Half-way through this Abstract Syntax Tree stuff...
Whilst not required at this stage, I would like to have some kind of source caching in place at a later date. Opening and reading files in Windows is quite slow and for a large code base with 100+ source files this adds a lot of up-front time -- 100 file reads are a roadblock as-is, but the bulk of time then falls upon parsing the text into words.
My plan is that once a project is assembled, the token-streams for all files are written out to a binary file. Should the dates / filesizes of source files not change, the tokenised version of the file can be retrieved from the cache, without having to do any string parsing -- a major speed boost, no doubt.
Now one could cache the Abstract Syntax Tree instead, which would be even faster (as the token-streams would not have to be built into the syntax tree), but this is far, far too dangerous and unreliable.
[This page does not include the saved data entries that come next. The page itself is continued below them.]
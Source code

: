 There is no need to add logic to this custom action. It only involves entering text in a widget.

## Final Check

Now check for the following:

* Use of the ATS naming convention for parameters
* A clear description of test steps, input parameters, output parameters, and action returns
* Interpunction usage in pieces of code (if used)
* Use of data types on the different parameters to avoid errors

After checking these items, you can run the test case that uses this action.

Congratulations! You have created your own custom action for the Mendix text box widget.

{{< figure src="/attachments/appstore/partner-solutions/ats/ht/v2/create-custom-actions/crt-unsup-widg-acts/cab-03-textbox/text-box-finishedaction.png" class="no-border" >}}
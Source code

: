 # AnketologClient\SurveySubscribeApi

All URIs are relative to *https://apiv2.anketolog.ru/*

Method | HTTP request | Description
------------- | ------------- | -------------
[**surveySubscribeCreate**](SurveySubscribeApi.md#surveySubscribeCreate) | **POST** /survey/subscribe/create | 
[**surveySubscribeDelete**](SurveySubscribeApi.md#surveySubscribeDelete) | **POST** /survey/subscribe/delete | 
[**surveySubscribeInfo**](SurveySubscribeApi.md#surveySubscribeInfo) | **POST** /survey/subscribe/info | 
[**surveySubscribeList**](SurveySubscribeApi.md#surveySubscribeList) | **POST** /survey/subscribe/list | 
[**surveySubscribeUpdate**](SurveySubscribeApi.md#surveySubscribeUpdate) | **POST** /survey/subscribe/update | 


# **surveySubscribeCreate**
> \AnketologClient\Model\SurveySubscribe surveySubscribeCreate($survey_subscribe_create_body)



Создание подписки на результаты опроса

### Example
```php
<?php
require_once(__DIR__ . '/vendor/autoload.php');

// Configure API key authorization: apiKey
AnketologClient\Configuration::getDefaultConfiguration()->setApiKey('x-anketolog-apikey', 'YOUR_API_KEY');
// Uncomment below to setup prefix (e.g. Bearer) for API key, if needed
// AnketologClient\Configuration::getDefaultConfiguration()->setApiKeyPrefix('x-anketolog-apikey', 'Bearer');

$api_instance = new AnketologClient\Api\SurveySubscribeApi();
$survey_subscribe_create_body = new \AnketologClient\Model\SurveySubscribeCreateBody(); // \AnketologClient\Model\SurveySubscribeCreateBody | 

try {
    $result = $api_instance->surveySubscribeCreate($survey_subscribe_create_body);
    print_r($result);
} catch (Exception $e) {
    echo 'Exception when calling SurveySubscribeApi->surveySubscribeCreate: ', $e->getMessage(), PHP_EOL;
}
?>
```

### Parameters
The whole point of the Abstract Syntax Tree is to do away with validation during assembly, having moved that responsibility to the source parsing. If one were to accept a binary file of an Abstract Syntax Tree, the nodes could be entirely wrong, crashing the assembler with little hope of recovery. Also, should the OZ80 language change, loading an outdated AST would have the same effect.
Instead, if we cache the token-stream (a simple word-for-word compact binary form of the source code), we can re-run this through the validation to build an AST. Therefore poisoned and out-of-date caches would be safely parsed with full error handling.